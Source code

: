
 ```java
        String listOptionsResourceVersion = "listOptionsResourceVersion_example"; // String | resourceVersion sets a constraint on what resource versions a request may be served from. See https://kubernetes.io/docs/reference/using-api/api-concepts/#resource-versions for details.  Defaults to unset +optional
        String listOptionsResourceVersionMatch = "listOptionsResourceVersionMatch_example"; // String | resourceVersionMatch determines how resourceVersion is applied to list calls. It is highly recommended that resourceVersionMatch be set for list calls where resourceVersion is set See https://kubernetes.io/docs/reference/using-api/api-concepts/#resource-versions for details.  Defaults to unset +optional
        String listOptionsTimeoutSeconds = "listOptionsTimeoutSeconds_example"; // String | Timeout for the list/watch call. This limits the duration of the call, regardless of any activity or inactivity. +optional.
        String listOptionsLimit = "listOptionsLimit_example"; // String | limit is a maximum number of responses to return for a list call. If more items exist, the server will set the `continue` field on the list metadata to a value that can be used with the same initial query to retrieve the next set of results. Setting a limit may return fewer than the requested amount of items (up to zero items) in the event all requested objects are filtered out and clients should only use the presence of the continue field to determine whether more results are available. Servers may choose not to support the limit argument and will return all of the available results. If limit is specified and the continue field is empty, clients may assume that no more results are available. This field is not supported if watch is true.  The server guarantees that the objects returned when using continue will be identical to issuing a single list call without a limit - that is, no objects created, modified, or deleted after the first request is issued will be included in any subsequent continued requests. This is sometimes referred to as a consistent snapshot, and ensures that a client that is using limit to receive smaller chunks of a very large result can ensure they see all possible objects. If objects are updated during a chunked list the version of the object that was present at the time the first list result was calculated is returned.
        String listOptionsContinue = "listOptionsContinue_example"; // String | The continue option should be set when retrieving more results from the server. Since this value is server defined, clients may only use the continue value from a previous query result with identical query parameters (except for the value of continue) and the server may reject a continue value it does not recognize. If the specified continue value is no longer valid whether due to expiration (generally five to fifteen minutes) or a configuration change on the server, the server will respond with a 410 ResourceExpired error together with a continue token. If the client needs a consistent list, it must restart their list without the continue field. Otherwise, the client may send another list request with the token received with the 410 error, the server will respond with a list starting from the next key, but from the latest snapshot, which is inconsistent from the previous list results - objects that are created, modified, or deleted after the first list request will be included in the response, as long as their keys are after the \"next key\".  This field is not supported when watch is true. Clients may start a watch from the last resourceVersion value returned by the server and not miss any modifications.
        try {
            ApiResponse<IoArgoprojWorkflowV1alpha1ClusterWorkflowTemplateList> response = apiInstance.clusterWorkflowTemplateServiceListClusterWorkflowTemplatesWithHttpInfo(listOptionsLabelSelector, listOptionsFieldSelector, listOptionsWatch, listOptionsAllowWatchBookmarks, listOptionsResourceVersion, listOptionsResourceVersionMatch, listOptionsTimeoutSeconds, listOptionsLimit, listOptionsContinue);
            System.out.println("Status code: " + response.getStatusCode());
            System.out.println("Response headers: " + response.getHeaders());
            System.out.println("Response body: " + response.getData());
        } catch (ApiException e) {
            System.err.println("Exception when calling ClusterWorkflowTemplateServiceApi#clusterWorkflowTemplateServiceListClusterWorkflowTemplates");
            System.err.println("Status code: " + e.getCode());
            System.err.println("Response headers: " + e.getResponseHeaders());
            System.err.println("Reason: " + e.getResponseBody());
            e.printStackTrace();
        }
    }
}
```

WORK TASK :: Your task is to restate every record exactly.

WRITTEN RESPONSE ::
Source code

:
 ```java
        String listOptionsResourceVersion = "listOptionsResourceVersion_example"; // String | resourceVersion sets a constraint on what resource versions a request may be served from. See https://kubernetes.io/docs/reference/using-api/api-concepts/#resource-versions for details.  Defaults to unset +optional
        String listOptionsResourceVersionMatch = "listOptionsResourceVersionMatch_example"; // String | resourceVersionMatch determines how resourceVersion is applied to list calls. It is highly recommended that resourceVersionMatch be set for list calls where resourceVersion is set See https://kubernetes.io/docs/reference/using-api/api-concepts/#resource-versions for details.  Defaults to unset +optional
        String listOptionsTimeoutSeconds = "listOptionsTimeoutSeconds_example"; // String | Timeout for the list/watch call. This limits the duration of the call, regardless of any activity or inactivity. +optional.
        String listOptionsLimit = "listOptionsLimit_example"; // String | limit is a maximum number of responses to return for a list call. If more items exist, the server will set the `continue` field on the list metadata to a value that can be used with the same initial query to retrieve the next set of results. Setting a limit may return fewer than the requested amount of items (up to zero items) in the event all requested objects are filtered out and clients should only use the presence of the continue field to determine whether more results are available. Servers may choose not to support the limit argument and will return all of the available results. If limit is specified and the continue field is empty, clients may assume that no more results are available. This field is not supported if watch is true.  The server guarantees that the objects returned when using continue will be identical to issuing a single list call without a limit - that is, no objects created, modified, or deleted after the first request is issued will be included in any subsequent continued requests. This is sometimes referred to as a consistent snapshot, and ensures that a client that is using limit to receive smaller chunks of a very large result can ensure they see all possible objects. If objects are updated during a chunked list the version of the object that was present at the time the first list result was calculated is returned.
        String listOptionsContinue = "listOptionsContinue_example"; // String | The continue option should be set when retrieving more results from the server. Since this value is server defined, clients may only use the continue value from a previous query result with identical query parameters (except for the value of continue) and the server may reject a continue value it does not recognize. If the specified continue value is no longer valid whether due to expiration (generally five to fifteen minutes) or a configuration change on the server, the server will respond with a 410 ResourceExpired error together with a continue token. If the client needs a consistent list, it must restart their list without the continue field. Otherwise, the client may send another list request with the token received with the 410 error, the server will respond with a list starting from the next key, but from the latest snapshot, which is inconsistent from the previous list results - objects that are created, modified, or deleted after the first list request will be included in the response, as long as their keys are after the \"next key\".  This field is not supported when watch is true. Clients may start a watch from the last resourceVersion value returned by the server and not miss any modifications.
        try {
            ApiResponse<IoArgoprojWorkflowV1alpha1ClusterWorkflowTemplateList> response = apiInstance.clusterWorkflowTemplateServiceListClusterWorkflowTemplatesWithHttpInfo(listOptionsLabelSelector, listOptionsFieldSelector, listOptionsWatch, listOptionsAllowWatchBookmarks, listOptionsResourceVersion, listOptionsResourceVersionMatch, listOptionsTimeoutSeconds, listOptionsLimit, listOptionsContinue);
            System.out.println("Status code: " + response.getStatusCode());
            System.out.println("Response headers: " + response.getHeaders());
            System.out.println("Response body: " + response.getData());
        } catch (ApiException e) {
            System.err.println("Exception when calling ClusterWorkflowTemplateServiceApi#clusterWorkflowTemplateServiceListClusterWorkflowTemplates");
            System.err.println("Status code: " + e.getCode());
            System.err.println("Response headers: " + e.getResponseHeaders());
            System.err.println("Reason: " + e.getResponseBody());
            e.printStackTrace();
        }
    }
}
```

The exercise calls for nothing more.